→ INSTRUCTIONS FOR THE TASK
Return nothing except the lines from the one that contains "365 | 0% | 100%" through the end of the material below, each exactly as given.

###

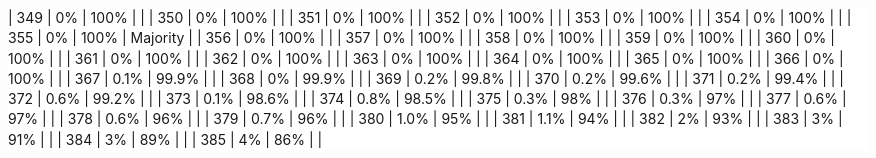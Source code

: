| 349 | 0% | 100% |  |
| 350 | 0% | 100% |  |
| 351 | 0% | 100% |  |
| 352 | 0% | 100% |  |
| 353 | 0% | 100% |  |
| 354 | 0% | 100% |  |
| 355 | 0% | 100% | Majority |
| 356 | 0% | 100% |  |
| 357 | 0% | 100% |  |
| 358 | 0% | 100% |  |
| 359 | 0% | 100% |  |
| 360 | 0% | 100% |  |
| 361 | 0% | 100% |  |
| 362 | 0% | 100% |  |
| 363 | 0% | 100% |  |
| 364 | 0% | 100% |  |
| 365 | 0% | 100% |  |
| 366 | 0% | 100% |  |
| 367 | 0.1% | 99.9% |  |
| 368 | 0% | 99.9% |  |
| 369 | 0.2% | 99.8% |  |
| 370 | 0.2% | 99.6% |  |
| 371 | 0.2% | 99.4% |  |
| 372 | 0.6% | 99.2% |  |
| 373 | 0.1% | 98.6% |  |
| 374 | 0.8% | 98.5% |  |
| 375 | 0.3% | 98% |  |
| 376 | 0.3% | 97% |  |
| 377 | 0.6% | 97% |  |
| 378 | 0.6% | 96% |  |
| 379 | 0.7% | 96% |  |
| 380 | 1.0% | 95% |  |
| 381 | 1.1% | 94% |  |
| 382 | 2% | 93% |  |
| 383 | 3% | 91% |  |
| 384 | 3% | 89% |  |
| 385 | 4% | 86% |  |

###

→ RESULT FOR THIS TASK
| 365 | 0% | 100% |  |
| 366 | 0% | 100% |  |
| 367 | 0.1% | 99.9% |  |
| 368 | 0% | 99.9% |  |
| 369 | 0.2% | 99.8% |  |
| 370 | 0.2% | 99.6% |  |
| 371 | 0.2% | 99.4% |  |
| 372 | 0.6% | 99.2% |  |
| 373 | 0.1% | 98.6% |  |
| 374 | 0.8% | 98.5% |  |
| 375 | 0.3% | 98% |  |
| 376 | 0.3% | 97% |  |
| 377 | 0.6% | 97% |  |
| 378 | 0.6% | 96% |  |
| 379 | 0.7% | 96% |  |
| 380 | 1.0% | 95% |  |
| 381 | 1.1% | 94% |  |
| 382 | 2% | 93% |  |
| 383 | 3% | 91% |  |
| 384 | 3% | 89% |  |
| 385 | 4% | 86% |  |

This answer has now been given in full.